Лейтенант огляделся, и сердце сразу защемило. Его корвет принял на себя всю тяжесть боя и, проходя мимо шебек, от каждой получил по залпу. Фок-мачту снесло, на баке весело разгорался огонь, на окровавленной палубе лежали убитые и копошились израненные матросы.
«Святой Петр» потерял ход, паруса, изорванные в клочья, уже не ловили ветер, корабль ощутимо кренило. О продолжении боя не могло быть и речи — доползти бы до Таганрога, а там недели три ремонта потребуется.
— Право руля! — донесся зычный голос командора,
— Хана турку!
— Взорвался супостат!
Ликующие крики матросов пронеслись по кораблю, и было от чего радоваться. Стоило рассеяться пороховому дыму, как перед глазами предстала удивительная картина — одной шебеки как не бывало, только обломки на воде плавают. Две другие напоминали языческие погребальные костры — «греческий огонь» страшная штука, намного опаснее, чем книппеля, и потушить его на деревянном корабле невозможно, ибо он сам пищей для огня уже служит, а водой не зальешь.
Четвертый «турок» сильно накренился, потеряв ход, — тяжелые русские бомбы разворотили ему корпус, проделав множество проломов, куда весело устремилась морская вода.

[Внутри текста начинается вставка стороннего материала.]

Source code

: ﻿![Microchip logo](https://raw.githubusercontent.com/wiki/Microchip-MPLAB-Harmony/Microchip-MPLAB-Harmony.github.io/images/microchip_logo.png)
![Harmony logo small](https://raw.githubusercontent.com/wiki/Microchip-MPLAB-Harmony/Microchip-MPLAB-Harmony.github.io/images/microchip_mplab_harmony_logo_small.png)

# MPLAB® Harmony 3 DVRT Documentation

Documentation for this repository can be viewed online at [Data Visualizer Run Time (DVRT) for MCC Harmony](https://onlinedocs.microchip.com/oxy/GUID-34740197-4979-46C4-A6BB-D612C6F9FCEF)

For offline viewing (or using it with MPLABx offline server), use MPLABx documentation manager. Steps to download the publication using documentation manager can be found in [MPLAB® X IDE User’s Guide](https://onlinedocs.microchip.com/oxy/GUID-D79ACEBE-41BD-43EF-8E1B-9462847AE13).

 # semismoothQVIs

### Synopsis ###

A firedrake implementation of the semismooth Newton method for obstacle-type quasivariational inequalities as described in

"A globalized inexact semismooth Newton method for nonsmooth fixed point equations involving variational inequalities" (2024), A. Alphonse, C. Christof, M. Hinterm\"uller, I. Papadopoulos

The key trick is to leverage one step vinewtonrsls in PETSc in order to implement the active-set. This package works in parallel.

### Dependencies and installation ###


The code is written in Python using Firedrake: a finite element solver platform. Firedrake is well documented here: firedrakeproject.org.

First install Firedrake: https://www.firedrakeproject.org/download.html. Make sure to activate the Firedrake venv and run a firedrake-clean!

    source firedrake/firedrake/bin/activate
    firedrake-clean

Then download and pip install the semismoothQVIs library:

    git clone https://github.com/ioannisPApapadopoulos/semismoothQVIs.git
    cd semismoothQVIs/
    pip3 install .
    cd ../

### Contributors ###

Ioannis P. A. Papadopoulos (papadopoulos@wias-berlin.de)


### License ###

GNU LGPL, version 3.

Пятая шебека удирала, бросив погибающих соплеменников. Вот только резвости у нее не имелось, вихляла из стороны в сторону — русские ядра разбили ей руль.
— Сигнальщик! — разнесся над палубой зычный голос Кингсбергена. — «Андрею» догнать беглеца, а «Павлу» добить подранка!
Ушаков злорадно усмехнулся — следующие за ними в кильватере русские корветы, укутанные белыми полотнищами парусов, совершенно не пострадали в отличие от флагмана, и вряд ли туркам удастся удрать и найти спасение в Керчи. Их быстро догонят — «Святой Андрей Первозванный» ходок изрядный.
— И как вам первый бой, лейтенант Ушаков?! — Командор улыбался, и было странно видеть таким его обычно угрюмое лицо.
— С таким молодцами я бы выгнал черта из ада!
Петербург
— «Не знатность рода, не былые заслуги, а токмо храбрость на поле боя да умелое командование войсками в победной баталии дают право на награждение сим знаком доблести»!
Императрица негромко дочитала статут ордена Святого Георгия Победоносца, отложила бумаги в сторону и посмотрела на небольшой ларец, увитый лентой с черно-оранжевыми полосками. Цвета дыма и пламени — настоящий символ войны.
Внутри на черной бархатной подкладке лежал большой эмалированный белый крест с медальоном в центре, на котором изображен святой Георгий на белом коне, пронзающий пикой змея. Миниатюра символизировала неизбежную победу добра над злом. Рядом с крестом золотистым блеском отливала большая четырехугольная звезда с 32 лучами, в центре по кругу шел девиз ордена — «За службу и храбрость!».
Императрица улыбнулась — этот орден придумал муж, он же его учредил и сделал пробные знаки. И вот вчера Сенат торжественно утвердил новый орден Российской империи и произвел награждение им, отметив блестящую победу русской армии при Ларге.
Первую степень государственные мужи коленопреклоненно решили возложить на Петра Федоровича и ларец с орденом вручили ей в руки для передачи мужу и повелителю.
Вторую степень — тот же крест, но звезда в 64 луча и без ленты, — определили генерал-аншефу Румянцеву, что командовал армией. Третьей степенью, крестом меньшего размера для ношения на шее, первым наградили генерал-поручика Суворова и еще двух генералов. Четвертой — маленьким крестом на колодке для ношения на груди были отмечены заслуги двух десятков офицеров.